## PROBLEM REQUIREMENTS
Among the lines below, how many carry the string "identified"? Reply with a number and nothing else.

- Opening Delimiter -

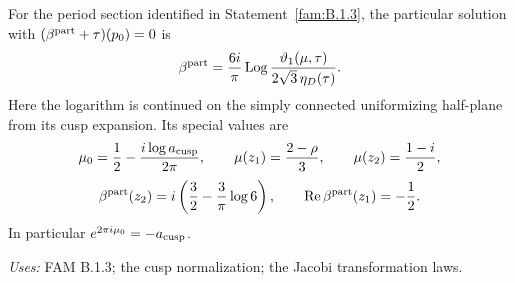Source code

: \begin{proposition}[FAM C.1.1; T]\label{fam:C.1.1}
For the period section identified in Statement~\ref{fam:B.1.3}, the particular solution
with \((\beta^{\rm part}+\tau)(p_0)=0\) is
\begin{equation}\label{fam:eq:cd-beta}
 \beta^{\rm part}=\frac{6i}{\pi}\operatorname{Log}
 \frac{\vartheta_1(\mu,\tau)}{2\sqrt3\,\eta_D(\tau)}.
\end{equation}
Here the logarithm is continued on the simply connected uniformizing
half-plane from its cusp expansion. Its special values are
\[
 \mu_0=\frac12-\frac{i\log a_{\rm cusp}}{2\pi},\qquad
 \mu(z_1)=\frac{2-\rho}{3},\qquad \mu(z_2)=\frac{1-i}{2},
\]
\[
 \beta^{\rm part}(z_2)=i\left(\frac32-\frac3\pi\log6\right),
 \qquad \operatorname{Re}\beta^{\rm part}(z_1)=-\frac12.
\]
In particular \(e^{2\pi i\mu_0}=-a_{\rm cusp}\).
\end{proposition}
\noindent\textit{Uses:} FAM B.1.3; the cusp normalization; the Jacobi transformation laws.\par
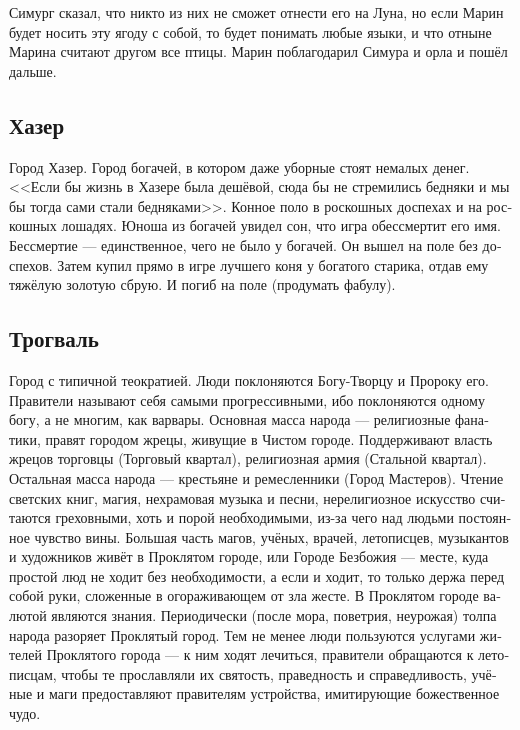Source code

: \documentclass[a4paper,12pt,fleqn]{book}\usepackage{polyglossia}\setdefaultlanguage[babelshorthands=true]{russian}\setotherlanguage{english}\defaultfontfeatures{Ligatures=TeX,Mapping=tex-text}\usepackage{xcolor}\newcommand{\ml}[3]{#2}
\begin{document}
{Симург сказал, что никто из них не сможет отнести его на Луна, но если Марин будет носить эту ягоду с собой, то будет понимать любые языки, и что отныне Марина считают другом все птицы.
Марин поблагодарил Симура и орла и пошёл дальше.

\subsection{Хазер}

Город Хазер.
Город богачей, в котором даже уборные стоят немалых денег.
<<Если бы жизнь в Хазере была дешёвой, сюда бы не стремились бедняки и мы бы тогда сами стали бедняками>>.
Конное поло в роскошных доспехах и на роскошных лошадях.
Юноша из богачей увидел сон, что игра обессмертит его имя.
Бессмертие --- единственное, чего не было у богачей.
Он вышел на поле без доспехов.
Затем купил прямо в игре лучшего коня у богатого старика, отдав ему тяжёлую золотую сбрую.
И погиб на поле (продумать фабулу).

\subsection{Трогваль}

Город с типичной теократией.
Люди поклоняются Богу-Творцу и Пророку его.
Правители называют себя самыми прогрессивными, ибо поклоняются одному богу, а не многим, как варвары.
Основная масса народа --- религиозные фанатики, правят городом жрецы, живущие в Чистом городе.
Поддерживают власть жрецов торговцы (Торговый квартал), религиозная армия (Стальной квартал).
Остальная масса народа --- крестьяне и ремесленники (Город Мастеров).
Чтение светских книг, магия, нехрамовая музыка и песни, нерелигиозное искусство считаются греховными, хоть и порой необходимыми, из-за чего над людьми постоянное чувство вины.
Большая часть магов, учёных, врачей, летописцев, музыкантов и художников живёт в Проклятом городе, или Городе Безбожия --- месте, куда простой люд не ходит без необходимости, а если и ходит, то только держа перед собой руки, сложенные в огораживающем от зла жесте.
В Проклятом городе валютой являются знания.
Периодически (после мора, поветрия, неурожая) толпа народа разоряет Проклятый город.
Тем не менее люди пользуются услугами жителей Проклятого города --- к ним ходят лечиться, правители обращаются к летописцам, чтобы те прославляли их святость, праведность и справедливость, учёные и маги предоставляют правителям устройства, имитирующие божественное чудо.

}
\end{document}
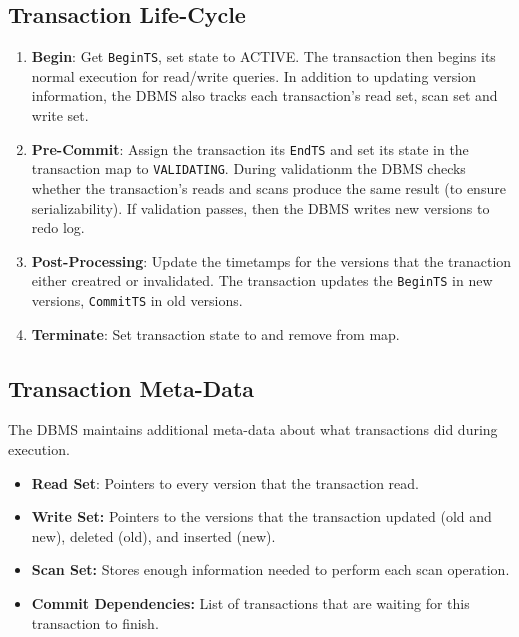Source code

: \documentclass[11pt]{article}
\newcommand{\mvccField}[1]{\texttt{#1}\xspace}
\begin{document}
\subsection*{Transaction Life-Cycle}
\begin{enumerate}
    \item \textbf{Begin}:
    Get \mvccField{BeginTS}, set state to ACTIVE. The transaction then begins its normal 
    execution for read/write queries. In addition to updating version information, the DBMS
    also tracks each transaction's read set, scan set and write set.
    
    \item \textbf{Pre-Commit}:
    Assign the transaction its \mvccField{EndTS} and set its state in the transaction map to 
    \texttt{VALIDATING}. During validationm the DBMS checks whether the transaction's reads and 
    scans produce the same result (to ensure serializability). If validation passes, then the DBMS 
    writes new versions to redo log.
    
    \item \textbf{Post-Processing}:
    Update the timetamps for the versions that the tranaction either creatred or 
    invalidated. The transaction updates the \mvccField{BeginTS} in new versions, \texttt{CommitTS} 
    in old versions.
    
    \item \textbf{Terminate}:
    Set transaction state to  and remove from map.
\end{enumerate}

\subsection*{Transaction Meta-Data}
The DBMS maintains additional meta-data about what transactions did during execution.

\begin{itemize}
    \item \textbf{Read Set}:
    Pointers to every version that the transaction read.
    
    \item \textbf{Write Set:}
    Pointers to the versions that the transaction updated (old and new), deleted (old), 
    and inserted (new).
    
    \item \textbf{Scan Set:}
    Stores enough information needed to perform each scan operation.
    
    \item \textbf{Commit Dependencies:}
    List of transactions that are waiting for this transaction to finish.
\end{itemize}
\end{document}
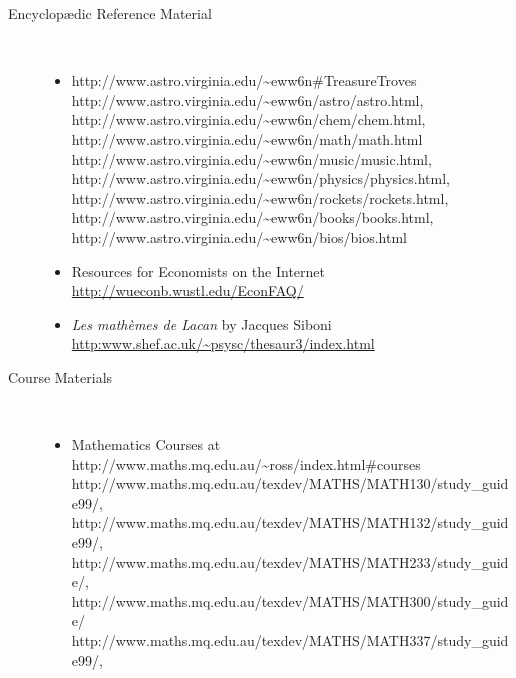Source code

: \begin{description}
\begin{itemize}
%

\end{itemize}


\htmlrule[50\% center]

\item[Encyclop\ae{}dic Reference Material]~%
\begin{itemize}
\item
{}%
{http://www.astro.virginia.edu/\~{}eww6n\#TreasureTroves} 
%
{http://www.astro.virginia.edu/\~{}eww6n/astro/astro.html}, 
%
{http://www.astro.virginia.edu/\~{}eww6n/chem/chem.html}, 
%
{http://www.astro.virginia.edu/\~{}eww6n/math/math.html}\\ 
%
{http://www.astro.virginia.edu/\~{}eww6n/music/music.html}, 
%
{http://www.astro.virginia.edu/\~{}eww6n/physics/physics.html}, 
%
{http://www.astro.virginia.edu/\~{}eww6n/rockets/rockets.html}, 
%
{http://www.astro.virginia.edu/\~{}eww6n/books/books.html}, 
%
{http://www.astro.virginia.edu/\~{}eww6n/bios/bios.html}
\html{\smallskip}

\item
Resources for Economists on the Internet\\
\url{http://wueconb.wustl.edu/EconFAQ/}
\html{\smallskip}

\item
\textit{Les math{\`e}mes de Lacan} by Jacques Siboni\\
\url{http:www.shef.ac.uk/~psysc/thesaur3/index.html}
\html{\smallskip}

\end{itemize}

\htmlrule[50\% center]


\item[Course Materials]~%
\begin{itemize}
\item
Mathematics Courses at %
{http://www.maths.mq.edu.au/\~{}ross/index.html\#courses}\\
%
{http://www.maths.mq.edu.au/texdev/MATHS/MATH130/study_guide99/}, 
%
{http://www.maths.mq.edu.au/texdev/MATHS/MATH132/study_guide99/}, 
%
{http://www.maths.mq.edu.au/texdev/MATHS/MATH233/study_guide/}, 
%
{http://www.maths.mq.edu.au/texdev/MATHS/MATH300/study_guide/}
%
{http://www.maths.mq.edu.au/texdev/MATHS/MATH337/study_guide99/}, 
\html{\smallskip}


\end{itemize}
\end{description}

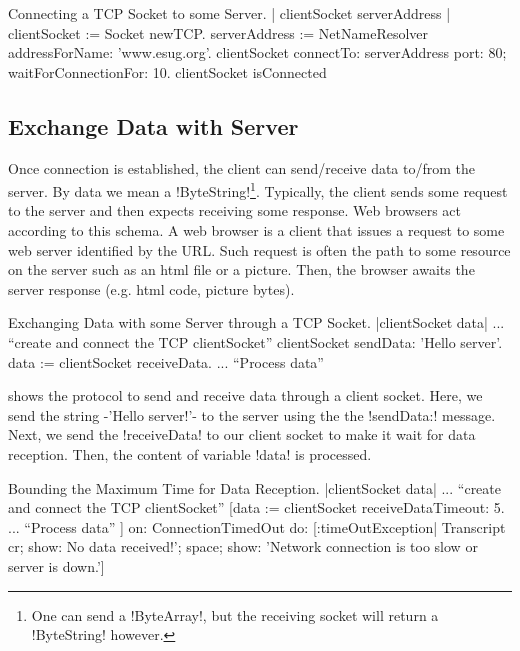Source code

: \documentclass[a4paper,10pt,twoside]{book}
\begin{document}
\begin{script}[connectingTcpSocket]{Connecting a TCP Socket to some Server.}
| clientSocket serverAddress |
clientSocket := Socket newTCP.
serverAddress := NetNameResolver addressForName: 'www.esug.org'.
clientSocket 
	connectTo: serverAddress port: 80;
	waitForConnectionFor: 10.
clientSocket isConnected
\end{script}

\subsection{Exchange Data with Server}
Once connection is established, the client can send/receive data to/from the server.
By data we mean a \ct!ByteString!\footnote{One can send a \ct!ByteArray!, but the receiving socket will return a \ct!ByteString! however.}.
Typically, the client sends some request to the server and then expects receiving some response.
Web browsers act according to this schema.
A web browser is a client that issues a request to some web server identified by the URL.
Such request is often the path to some resource on the server such as an html file or a picture.
Then, the browser awaits the server response (e.g. html code, picture bytes).

\begin{script}[dataExhangeWithTcpSocket]{Exchanging Data with some Server through a TCP Socket.}
|clientSocket data|
... ``create and connect the TCP clientSocket''
clientSocket sendData: 'Hello server'.
data := clientSocket receiveData.
... ``Process data''
\end{script}

 shows the protocol to send and receive data through a client socket.
Here, we send the string \ct-'Hello server!'- to the server using the the \ct!sendData:! message.
Next, we send the \ct!receiveData! to our client socket to make it wait for data reception.
Then, the content of variable \ct!data! is processed.

\begin{script}[dataReceptionTimeOut]{Bounding the Maximum Time for Data Reception.}
|clientSocket data|
... ``create and connect the TCP clientSocket''
[data := clientSocket receiveDataTimeout: 5.
... ``Process data''
] on: ConnectionTimedOut 
do: [:timeOutException|
	Transcript 
		cr;
		show: No data received!'; 
		space;
		show: 'Network connection is too slow or server is down.']
\end{script}
\end{document}
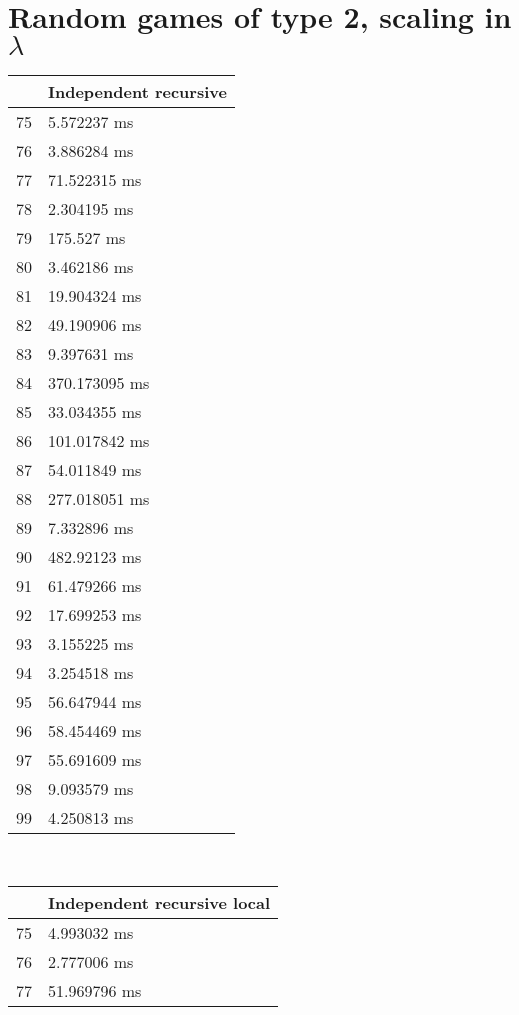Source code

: \section{Random games of type 2, scaling in $\lambda$}
\begin{multicols}{2}
	\begin{tabular}{|l|l|}
		\hline
		& Independent recursive \\ \hline
		75 & 5.572237 ms \\ \hline
		76 & 3.886284 ms \\ \hline
		77 & 71.522315 ms \\ \hline
		78 & 2.304195 ms \\ \hline
		79 & 175.527 ms \\ \hline
		80 & 3.462186 ms \\ \hline
		81 & 19.904324 ms \\ \hline
		82 & 49.190906 ms \\ \hline
		83 & 9.397631 ms \\ \hline
		84 & 370.173095 ms \\ \hline
		85 & 33.034355 ms \\ \hline
		86 & 101.017842 ms \\ \hline
		87 & 54.011849 ms \\ \hline
		88 & 277.018051 ms \\ \hline
		89 & 7.332896 ms \\ \hline
		90 & 482.92123 ms \\ \hline
		91 & 61.479266 ms \\ \hline
		92 & 17.699253 ms \\ \hline
		93 & 3.155225 ms \\ \hline
		94 & 3.254518 ms \\ \hline
		95 & 56.647944 ms \\ \hline
		96 & 58.454469 ms \\ \hline
		97 & 55.691609 ms \\ \hline
		98 & 9.093579 ms \\ \hline
		99 & 4.250813 ms \\ \hline
	\end{tabular}\\
	\begin{tabular}{|l|l|}
		\hline
		& Independent recursive local \\ \hline
		75 & 4.993032 ms \\ \hline
		76 & 2.777006 ms \\ \hline
		77 & 51.969796 ms \\ \hline

\end{tabular}
\end{multicols}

- Closing Delimiter -

## RESPONSE
2